Rabbi Eliashiv believes the new initiative will kill two birds with one stone: Adamant secular Jews will be buried in a separate cemetery, and "irreligious" individuals who are now buried at the edge of the Jewish cemetery in Har Hamenuchot will be buried there, too. The Hevra Kadisha societies' monopoly on burial in Jerusalem currently requires that they also handle the remains of the "irreligious" deceased, but all except the largest burial society in the capital, Kehilat Yerushalayim, refuse to do so. A few years ago, Kehilat Yerushalayim established a special section at the edge of Har Hamenuchot for this purpose.

"The rabbi said, 'What's the problem? If someone declares that he is not religious and never was religious, why should we bury him among Jews,'" the rabbi's assistant quoted. "'On the contrary, we should be happy. According to halakha, it is forbidden to bury someone like that in a Jewish burial. What we want is to avoid mixing.'"
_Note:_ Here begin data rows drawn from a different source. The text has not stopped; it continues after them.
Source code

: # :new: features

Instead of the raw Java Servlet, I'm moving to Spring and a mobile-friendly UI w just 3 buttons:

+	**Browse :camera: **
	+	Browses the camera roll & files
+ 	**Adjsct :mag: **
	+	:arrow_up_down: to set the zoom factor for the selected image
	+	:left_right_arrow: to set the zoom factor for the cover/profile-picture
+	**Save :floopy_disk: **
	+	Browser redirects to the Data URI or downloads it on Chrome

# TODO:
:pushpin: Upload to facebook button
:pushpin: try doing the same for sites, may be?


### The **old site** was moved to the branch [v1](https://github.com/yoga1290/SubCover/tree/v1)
Thus, Lupolianski's "pluralism" actually derives from the exalted conservatism of his patron. Rabbi Eliashiv may stand as a fortified wall in the face of civil marriages and demand control of Beit Din religious courts, but in many matters he prefers to avoid punishment by secular Jews.

Dr. Rami Reiner, who recently lectured on the rabbi's rulings at the Van Leer Institute, says this approach was also reflected in Eliashiv's ruling that Jews must not formally mourn the death of Yisrael Segal, a journalist who denounced his ultra-Orthodox background. Reiner maintains this stance was also expressed in the rabbi's ban on registering marriages in which one of the spouses is a convert to Judaism who does not observe halakha.

In any case, Kehilat Yerushalayim is not worried that the new initiative will erode its revenues. "There will be no great demand for civil burial in a city in which most of the residents are religious or traditional Jews," noted Kehilat Yerushalayim Director Hananya Shahor. He is certain that the "irreligious" will continue to be buried in his own special section of the cemetery rather than the civil cemetery, which may or may not be built. "I do most of the burials in Jerusalem, and to date, I have never had to market myself. People come to us because of the service."